如同当年个人所得税的酝酿及出台经历一样,在物业税的酝酿阶段,各种声音俨然已淹没了事实本身。物业税究竟距离人们还有多远?需要把焦距对准一系列现实问题。
《财经国家周刊》:目前在研究开征物业税的过程中,比较难解决的问题是什么?
曲卫东:首先是数据获取。开征物业税需要所有房地产的基础信息,但目前的不动产登记制度还不能满足需要。政府各部门之间都是信息孤岛,由于各自的利益不愿意共享信息。财产登记制度也不健全,一个家庭到底有几套房子弄不清楚,使"区别征税"缺乏依据。
其次是利益博弈。一些拥有多套住房的"既得利益集团"反对开征物业税,设置了巨大的阻力。
地方政府的阻力也很大。同时,要开征物业税这样一个新的税种,需要很多的专业管理人员。香港有900个公务员编制在管理这个税,而内地政府这些年一直控制乃至缩减公务员的编制,从组织机构和人力布局上对物业税开征还没有足够的支撑。
更为重要的是,现在需要把征收房地产税的法制环境建立起来,突破产权和分税的障碍,这需要中央出台相关条例。
倪静石:物业税这几年一直在"空转",不能转实,主要原因之一在法律层面。制度层面不解决,实质进展就谈不上。
倪红日:目前就住宅怎么征税的问题,意见很不统一。比如住宅的免征税范围怎么设定?是按人均住房面积,还是按照房屋套数、使用性质计算,这些问题都还没有定。
此外应该由谁来评税,是中介评估机构还是税务部门,怎么监督他的评税结果,让纳税人信服,也存在意见分歧。
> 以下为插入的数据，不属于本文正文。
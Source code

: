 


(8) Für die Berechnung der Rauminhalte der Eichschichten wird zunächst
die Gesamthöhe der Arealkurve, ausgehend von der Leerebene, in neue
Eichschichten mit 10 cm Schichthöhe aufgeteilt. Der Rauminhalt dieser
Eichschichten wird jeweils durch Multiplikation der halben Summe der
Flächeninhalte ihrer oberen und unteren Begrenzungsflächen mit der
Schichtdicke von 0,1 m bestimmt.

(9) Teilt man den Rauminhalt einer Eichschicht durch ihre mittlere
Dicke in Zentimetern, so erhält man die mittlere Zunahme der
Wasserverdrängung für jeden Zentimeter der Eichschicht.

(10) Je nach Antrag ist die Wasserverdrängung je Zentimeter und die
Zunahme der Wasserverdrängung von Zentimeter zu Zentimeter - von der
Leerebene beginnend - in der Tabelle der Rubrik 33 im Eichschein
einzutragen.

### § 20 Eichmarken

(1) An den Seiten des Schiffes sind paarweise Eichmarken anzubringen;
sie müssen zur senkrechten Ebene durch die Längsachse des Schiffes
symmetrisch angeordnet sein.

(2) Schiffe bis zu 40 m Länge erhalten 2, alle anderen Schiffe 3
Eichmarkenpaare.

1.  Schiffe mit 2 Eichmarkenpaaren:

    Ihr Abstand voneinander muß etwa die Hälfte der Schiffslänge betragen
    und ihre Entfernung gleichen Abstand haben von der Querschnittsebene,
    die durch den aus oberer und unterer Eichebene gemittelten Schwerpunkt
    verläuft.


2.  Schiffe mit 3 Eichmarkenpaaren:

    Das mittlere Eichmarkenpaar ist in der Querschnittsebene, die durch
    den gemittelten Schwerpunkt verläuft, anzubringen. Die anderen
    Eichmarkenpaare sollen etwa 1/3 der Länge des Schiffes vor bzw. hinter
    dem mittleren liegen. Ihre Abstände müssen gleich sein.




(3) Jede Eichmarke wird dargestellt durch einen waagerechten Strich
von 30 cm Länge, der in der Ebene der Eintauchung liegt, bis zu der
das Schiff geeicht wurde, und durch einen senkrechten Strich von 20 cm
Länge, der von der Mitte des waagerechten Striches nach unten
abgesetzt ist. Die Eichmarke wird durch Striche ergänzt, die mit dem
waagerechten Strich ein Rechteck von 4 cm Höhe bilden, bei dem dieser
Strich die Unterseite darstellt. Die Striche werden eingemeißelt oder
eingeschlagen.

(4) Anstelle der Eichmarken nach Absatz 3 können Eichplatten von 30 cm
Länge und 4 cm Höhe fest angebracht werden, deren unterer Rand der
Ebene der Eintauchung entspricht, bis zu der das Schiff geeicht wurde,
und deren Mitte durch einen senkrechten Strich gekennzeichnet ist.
将来若要开征物业税是要对所有人开征,但存量房与新建房怎么划断?也是个问题。
吴翔华:当前物业税在学界还存在诸多争论,而且非常激烈,比如对住宅开征物业税会有什么影响?现在的税和原有税种是什么关系?存量房和新建房如何分别征税?物业税是否包含土地出让金?等等。所以要征收物业税,可能不仅涉及对税收体制的改革,而且还要对整个房地产开发制度、模式进行大调整。
《财经国家周刊》:有观点认为,物业税与土地出让金、土地增值税是重复征收的关系,这是否也影响了物业税的出台?
杨遴杰:目前中国的城市建设资金大都是来自于土地拍卖,地方政府一方面已经在卖地环节收取了土地出让金超额利润,另一方面又要来收物业税,显然是不合理的。
曲卫东:房地产税与土地出让金是两码事。不能用物业税代替土地出让金。
李明:在很多征收房地产保有环节税的国家和地区,土地增值税同样也存在。比如德国、韩国和中国台湾等。我的主张是,实行"数税合一"的模式,把原有房地产税种合并,重新调整税基税率,征收统一的不动产税。从政策过度的角度来看,这也有利于公众的接受。
《财经国家周刊》:有专家认为,物业税从法理上难以解释清楚,物业税是财产税,而人们的房屋只是有70年的使用权。要么修改法律,要么不征收,这是非此即彼的选择吗?
李明:据我的研究,并不是所有的国家都是在土地完全私有的情况下征收物业税的。比如像中国的香港,和内地土地使用权类似,在1997年回归以前,业主对土地享有99年的使用权,也没有完全的产权。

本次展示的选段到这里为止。